## Task
Write out only the opening lines of the entries, through the line with "Marjan Bakker, Robbie".

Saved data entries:
[Start of Attachment]

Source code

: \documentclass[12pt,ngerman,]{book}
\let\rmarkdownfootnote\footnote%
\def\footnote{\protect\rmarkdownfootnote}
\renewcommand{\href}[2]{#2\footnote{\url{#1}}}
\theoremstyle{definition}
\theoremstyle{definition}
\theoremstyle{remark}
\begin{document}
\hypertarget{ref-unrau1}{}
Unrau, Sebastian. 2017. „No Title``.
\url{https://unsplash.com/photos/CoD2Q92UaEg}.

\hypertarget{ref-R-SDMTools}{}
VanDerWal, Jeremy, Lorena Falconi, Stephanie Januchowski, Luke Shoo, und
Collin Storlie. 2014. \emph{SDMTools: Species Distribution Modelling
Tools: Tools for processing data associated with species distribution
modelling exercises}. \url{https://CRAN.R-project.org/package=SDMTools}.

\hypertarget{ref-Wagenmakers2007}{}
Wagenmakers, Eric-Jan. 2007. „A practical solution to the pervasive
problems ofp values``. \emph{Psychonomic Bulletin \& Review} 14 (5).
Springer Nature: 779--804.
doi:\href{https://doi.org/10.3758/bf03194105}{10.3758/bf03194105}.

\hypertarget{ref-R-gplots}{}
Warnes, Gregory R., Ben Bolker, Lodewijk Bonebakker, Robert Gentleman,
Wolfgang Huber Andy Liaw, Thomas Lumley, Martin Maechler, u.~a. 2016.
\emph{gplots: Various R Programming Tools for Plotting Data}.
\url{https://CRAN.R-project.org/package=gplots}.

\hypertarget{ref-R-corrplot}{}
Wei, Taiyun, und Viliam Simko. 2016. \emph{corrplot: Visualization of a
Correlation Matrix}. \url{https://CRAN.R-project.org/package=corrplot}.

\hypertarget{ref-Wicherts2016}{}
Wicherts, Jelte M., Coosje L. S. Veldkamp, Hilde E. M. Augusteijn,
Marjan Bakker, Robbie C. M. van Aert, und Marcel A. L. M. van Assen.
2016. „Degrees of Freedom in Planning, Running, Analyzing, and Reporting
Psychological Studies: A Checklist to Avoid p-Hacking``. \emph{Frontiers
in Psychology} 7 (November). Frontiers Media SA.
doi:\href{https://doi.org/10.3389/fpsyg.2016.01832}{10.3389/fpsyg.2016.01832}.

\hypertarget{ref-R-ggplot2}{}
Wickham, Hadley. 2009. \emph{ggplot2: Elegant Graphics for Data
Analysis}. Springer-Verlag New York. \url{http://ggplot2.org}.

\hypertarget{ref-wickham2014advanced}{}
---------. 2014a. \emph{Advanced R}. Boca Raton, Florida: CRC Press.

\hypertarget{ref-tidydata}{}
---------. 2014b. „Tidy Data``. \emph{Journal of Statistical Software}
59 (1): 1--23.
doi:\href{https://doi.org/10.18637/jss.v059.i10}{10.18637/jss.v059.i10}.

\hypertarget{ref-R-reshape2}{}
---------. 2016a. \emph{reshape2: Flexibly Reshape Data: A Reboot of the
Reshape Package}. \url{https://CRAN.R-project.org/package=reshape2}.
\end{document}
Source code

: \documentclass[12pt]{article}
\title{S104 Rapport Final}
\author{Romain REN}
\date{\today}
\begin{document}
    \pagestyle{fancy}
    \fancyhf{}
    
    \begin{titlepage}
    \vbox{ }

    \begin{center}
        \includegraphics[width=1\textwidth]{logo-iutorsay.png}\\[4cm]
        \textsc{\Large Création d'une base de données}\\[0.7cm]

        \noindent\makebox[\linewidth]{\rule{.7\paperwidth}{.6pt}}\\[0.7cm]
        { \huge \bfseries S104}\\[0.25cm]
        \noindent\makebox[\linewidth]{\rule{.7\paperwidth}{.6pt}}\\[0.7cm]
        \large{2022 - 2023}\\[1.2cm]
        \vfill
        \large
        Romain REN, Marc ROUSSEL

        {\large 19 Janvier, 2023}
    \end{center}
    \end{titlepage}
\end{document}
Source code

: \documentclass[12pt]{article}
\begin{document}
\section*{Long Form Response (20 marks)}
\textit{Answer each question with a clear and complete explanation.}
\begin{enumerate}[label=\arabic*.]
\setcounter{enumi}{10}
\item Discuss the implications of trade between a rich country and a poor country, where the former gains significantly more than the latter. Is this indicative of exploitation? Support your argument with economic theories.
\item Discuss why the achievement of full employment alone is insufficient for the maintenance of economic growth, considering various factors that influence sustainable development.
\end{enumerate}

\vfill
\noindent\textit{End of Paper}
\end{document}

[End of Attachment]

## Result below
Source code

: \documentclass[12pt,ngerman,]{book}
\let\rmarkdownfootnote\footnote%
\def\footnote{\protect\rmarkdownfootnote}
\renewcommand{\href}[2]{#2\footnote{\url{#1}}}
\theoremstyle{definition}
\theoremstyle{definition}
\theoremstyle{remark}
\begin{document}
\hypertarget{ref-unrau1}{}
Unrau, Sebastian. 2017. „No Title``.
\url{https://unsplash.com/photos/CoD2Q92UaEg}.

\hypertarget{ref-R-SDMTools}{}
VanDerWal, Jeremy, Lorena Falconi, Stephanie Januchowski, Luke Shoo, und
Collin Storlie. 2014. \emph{SDMTools: Species Distribution Modelling
Tools: Tools for processing data associated with species distribution
modelling exercises}. \url{https://CRAN.R-project.org/package=SDMTools}.

\hypertarget{ref-Wagenmakers2007}{}
Wagenmakers, Eric-Jan. 2007. „A practical solution to the pervasive
problems ofp values``. \emph{Psychonomic Bulletin \& Review} 14 (5).
Springer Nature: 779--804.
doi:\href{https://doi.org/10.3758/bf03194105}{10.3758/bf03194105}.

\hypertarget{ref-R-gplots}{}
Warnes, Gregory R., Ben Bolker, Lodewijk Bonebakker, Robert Gentleman,
Wolfgang Huber Andy Liaw, Thomas Lumley, Martin Maechler, u.~a. 2016.
\emph{gplots: Various R Programming Tools for Plotting Data}.
\url{https://CRAN.R-project.org/package=gplots}.

\hypertarget{ref-R-corrplot}{}
Wei, Taiyun, und Viliam Simko. 2016. \emph{corrplot: Visualization of a
Correlation Matrix}. \url{https://CRAN.R-project.org/package=corrplot}.

\hypertarget{ref-Wicherts2016}{}
Wicherts, Jelte M., Coosje L. S. Veldkamp, Hilde E. M. Augusteijn,
Marjan Bakker, Robbie C. M. van Aert, und Marcel A. L. M. van Assen.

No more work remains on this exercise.